Ampere's Law states that

$$\oint B dl = \mu_{o}I_{enc}$$

If you look at the expression for Ampere's Law (as it is written above) and compare it with Gauss's Theorem in Electrostatics which states that

$$\oint E dS = \frac{Q_{enc}}{\epsilon}$$

you will find the degree of closeness in these expressions. This closeness is explained mathematically using very important theorems in Vector Calculus (Green's Theorem or Gauss's Theorem). These theorems hold for vector functions in general and there is nothing very special about electric field or magnetic fields except one extremely special property of electrostatic electric fields, which is that the line integral of E taken over a closed path is zero, i.e.

$$\oint E dl = 0$$

If you understand these basic facts, you should have no trouble in understanding why the Gauss's Theorem is "inaccurate" from the point of view that you have. Suppose I want to determine the electric field due to an infinite line of charge. Let's say I do this using Gauss's Law. Utilizing the fact that the electric field is radial and uniform, I choose a Gaussian surface which is a cylinder of radius r and length L concentric with the wire. If $$\lambda$$ be the linear charge density associated with the wire, then $$Q_{enc} = \lambda L$$ is the charge enclosed by it. The integral,

$$\oint E dS = \frac{Q_{enc}}{\epsilon}$$

simplifies to

$$E \oint dS = \frac{\lambda L }{\epsilon}$$

The surface integral is simply the surface area of the cylinder S where

$$2\pi r LE = \frac{\lambda L}{\epsilon}$$

At this stage you should see a funny thing: I choose L to be the length of my Gaussian surface, but L cancels out and the expression I get for E after that is what I call E for the entire wire! How can I say THAT? When I didn't integrate over the length of the wire! Most of all, WHY DID I CANCEL L? L is supposed to be infinite isn't it! How can I cancel a quantity that is infinite, on both sides of an equation?

Thats what you should be worrying about. Now try and use this idea in Ampere's Law to find the magnetic field outside an infinite conducting wire carrying a current I. You will reach a similar conclusion.

If you're still wondering why this "paradox" has crept in into Physics, you should know that it isn't a paradox if I write dL instead of L, because mathematically I am allowed to subdivide an infinite length into infinitesimal elements of size dL. After all dL is neither zero nor infinity! It tends to zero but it isn't quite zero you see. Calculus is correct here. I should write EdS = (1/epsilon)*dQ and write dQ = lambda * dL and dS = 2*pi*r*dL. That way, dL cancels out and I get a correct expression.

Alternatively I could define L as a very small quantity that is not zero (nor infinite).

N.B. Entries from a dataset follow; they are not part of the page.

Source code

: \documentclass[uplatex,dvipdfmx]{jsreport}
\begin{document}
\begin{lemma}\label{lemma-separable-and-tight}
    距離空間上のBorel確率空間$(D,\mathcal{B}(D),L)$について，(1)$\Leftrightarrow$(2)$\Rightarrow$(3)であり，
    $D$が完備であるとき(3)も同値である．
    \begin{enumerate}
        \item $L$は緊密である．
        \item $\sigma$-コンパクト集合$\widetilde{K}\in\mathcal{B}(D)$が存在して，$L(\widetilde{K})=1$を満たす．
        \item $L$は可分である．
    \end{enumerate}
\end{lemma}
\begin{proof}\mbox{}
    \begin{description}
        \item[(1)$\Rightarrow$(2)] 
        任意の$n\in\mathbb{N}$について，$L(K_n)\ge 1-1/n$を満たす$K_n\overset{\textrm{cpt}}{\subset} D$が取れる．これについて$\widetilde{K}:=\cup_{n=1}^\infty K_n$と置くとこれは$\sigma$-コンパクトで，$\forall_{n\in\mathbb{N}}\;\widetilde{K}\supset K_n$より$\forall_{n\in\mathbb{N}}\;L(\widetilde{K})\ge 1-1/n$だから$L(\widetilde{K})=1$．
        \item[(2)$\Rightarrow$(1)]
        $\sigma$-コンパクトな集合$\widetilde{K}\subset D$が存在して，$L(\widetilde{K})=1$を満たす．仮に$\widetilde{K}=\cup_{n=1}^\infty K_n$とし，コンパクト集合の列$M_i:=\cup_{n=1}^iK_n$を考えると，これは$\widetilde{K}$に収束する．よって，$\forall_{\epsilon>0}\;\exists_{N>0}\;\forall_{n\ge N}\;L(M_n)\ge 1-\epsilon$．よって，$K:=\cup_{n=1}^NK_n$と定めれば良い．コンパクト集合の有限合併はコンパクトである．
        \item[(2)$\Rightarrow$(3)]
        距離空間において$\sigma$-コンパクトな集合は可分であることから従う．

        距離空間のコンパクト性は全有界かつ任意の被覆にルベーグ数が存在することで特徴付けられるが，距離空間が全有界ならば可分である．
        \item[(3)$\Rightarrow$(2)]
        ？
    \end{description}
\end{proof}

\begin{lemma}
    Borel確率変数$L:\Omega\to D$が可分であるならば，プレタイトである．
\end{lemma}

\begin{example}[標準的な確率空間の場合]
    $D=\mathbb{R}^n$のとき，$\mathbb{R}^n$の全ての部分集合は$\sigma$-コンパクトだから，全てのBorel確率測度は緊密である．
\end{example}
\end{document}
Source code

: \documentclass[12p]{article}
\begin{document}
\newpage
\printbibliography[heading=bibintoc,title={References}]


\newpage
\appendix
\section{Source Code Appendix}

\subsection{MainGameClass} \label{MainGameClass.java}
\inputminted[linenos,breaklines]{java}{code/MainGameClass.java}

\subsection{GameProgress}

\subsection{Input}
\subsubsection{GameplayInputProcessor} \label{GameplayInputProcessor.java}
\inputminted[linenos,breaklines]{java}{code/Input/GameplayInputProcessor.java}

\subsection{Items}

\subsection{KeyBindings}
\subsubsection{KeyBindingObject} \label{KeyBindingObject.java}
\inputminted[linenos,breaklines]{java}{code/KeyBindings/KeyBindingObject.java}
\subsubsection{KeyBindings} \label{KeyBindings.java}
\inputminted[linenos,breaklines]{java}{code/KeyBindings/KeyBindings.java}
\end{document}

This seems a hardly convincing explanation but cancelling out L is the only reason which makes you think Ampere's Law--or for that matter Gauss's Law--does not involve the length of the conductor. It doesn't :-)...

Cheers
Vivek

 

[Arctic Fox]

Man... I really need to catch up on math.

All these cool mysteries go right over my head.

;)

 

[Chronos]

You'd have a point if you could show the length of the conductor mattered.

Duh? That somehow made the case that length is matters?

 

[Locrian]

Who moved this? He's absolutely right and wrong at the same time, and this theory is NOT under deveolopment. Maxwell solved it already.

Imagine a short wire with a current running through it. Would the magnetic field be the same as if it were infinite? The answer is no. As charges traveled down the finite wire, they would build up at one end. Instead of having a steady electric field within the imaginary circle, the field would change.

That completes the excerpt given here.